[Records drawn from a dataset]
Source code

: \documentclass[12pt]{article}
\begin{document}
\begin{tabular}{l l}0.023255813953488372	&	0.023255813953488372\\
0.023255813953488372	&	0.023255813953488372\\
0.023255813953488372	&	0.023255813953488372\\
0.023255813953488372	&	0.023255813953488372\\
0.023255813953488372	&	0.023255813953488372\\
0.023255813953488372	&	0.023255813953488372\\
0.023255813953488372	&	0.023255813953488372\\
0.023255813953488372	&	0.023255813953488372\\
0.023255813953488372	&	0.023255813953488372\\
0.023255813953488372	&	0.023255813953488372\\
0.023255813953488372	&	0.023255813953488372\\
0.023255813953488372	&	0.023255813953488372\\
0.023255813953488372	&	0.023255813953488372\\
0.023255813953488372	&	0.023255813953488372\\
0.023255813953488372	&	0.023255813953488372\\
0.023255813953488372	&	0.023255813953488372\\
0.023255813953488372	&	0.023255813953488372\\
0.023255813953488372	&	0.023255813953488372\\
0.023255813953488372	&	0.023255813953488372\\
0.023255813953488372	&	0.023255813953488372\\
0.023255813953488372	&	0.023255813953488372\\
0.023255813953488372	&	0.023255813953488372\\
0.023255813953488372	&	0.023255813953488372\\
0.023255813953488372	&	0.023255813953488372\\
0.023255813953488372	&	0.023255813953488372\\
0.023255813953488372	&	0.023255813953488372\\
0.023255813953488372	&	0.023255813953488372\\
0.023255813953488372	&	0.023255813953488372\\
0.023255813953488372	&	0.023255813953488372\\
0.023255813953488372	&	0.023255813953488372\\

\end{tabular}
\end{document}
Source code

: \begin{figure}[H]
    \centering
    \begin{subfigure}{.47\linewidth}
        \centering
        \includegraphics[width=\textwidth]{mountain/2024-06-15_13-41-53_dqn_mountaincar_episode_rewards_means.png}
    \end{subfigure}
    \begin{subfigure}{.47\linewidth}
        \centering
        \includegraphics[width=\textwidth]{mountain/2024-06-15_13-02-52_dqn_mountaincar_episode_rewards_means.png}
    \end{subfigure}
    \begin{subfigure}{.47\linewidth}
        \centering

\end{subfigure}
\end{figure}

WHAT TO DO: Verbatim reproduction of the entries is required.

EXERCISE OUTPUT:
Source code

: \documentclass[12pt]{article}
\begin{document}
\begin{tabular}{l l}0.023255813953488372	&	0.023255813953488372\\
0.023255813953488372	&	0.023255813953488372\\
0.023255813953488372	&	0.023255813953488372\\
0.023255813953488372	&	0.023255813953488372\\
0.023255813953488372	&	0.023255813953488372\\
0.023255813953488372	&	0.023255813953488372\\
0.023255813953488372	&	0.023255813953488372\\
0.023255813953488372	&	0.023255813953488372\\
0.023255813953488372	&	0.023255813953488372\\
0.023255813953488372	&	0.023255813953488372\\
0.023255813953488372	&	0.023255813953488372\\
0.023255813953488372	&	0.023255813953488372\\
0.023255813953488372	&	0.023255813953488372\\
0.023255813953488372	&	0.023255813953488372\\
0.023255813953488372	&	0.023255813953488372\\
0.023255813953488372	&	0.023255813953488372\\
0.023255813953488372	&	0.023255813953488372\\
0.023255813953488372	&	0.023255813953488372\\
0.023255813953488372	&	0.023255813953488372\\
0.023255813953488372	&	0.023255813953488372\\
0.023255813953488372	&	0.023255813953488372\\
0.023255813953488372	&	0.023255813953488372\\
0.023255813953488372	&	0.023255813953488372\\
0.023255813953488372	&	0.023255813953488372\\
0.023255813953488372	&	0.023255813953488372\\
0.023255813953488372	&	0.023255813953488372\\
0.023255813953488372	&	0.023255813953488372\\
0.023255813953488372	&	0.023255813953488372\\
0.023255813953488372	&	0.023255813953488372\\
0.023255813953488372	&	0.023255813953488372\\

\end{tabular}
\end{document}
Source code

: \begin{figure}[H]
    \centering
    \begin{subfigure}{.47\linewidth}
        \centering
        \includegraphics[width=\textwidth]{mountain/2024-06-15_13-41-53_dqn_mountaincar_episode_rewards_means.png}
    \end{subfigure}
    \begin{subfigure}{.47\linewidth}
        \centering
        \includegraphics[width=\textwidth]{mountain/2024-06-15_13-02-52_dqn_mountaincar_episode_rewards_means.png}
    \end{subfigure}
    \begin{subfigure}{.47\linewidth}
        \centering

\end{subfigure}
\end{figure}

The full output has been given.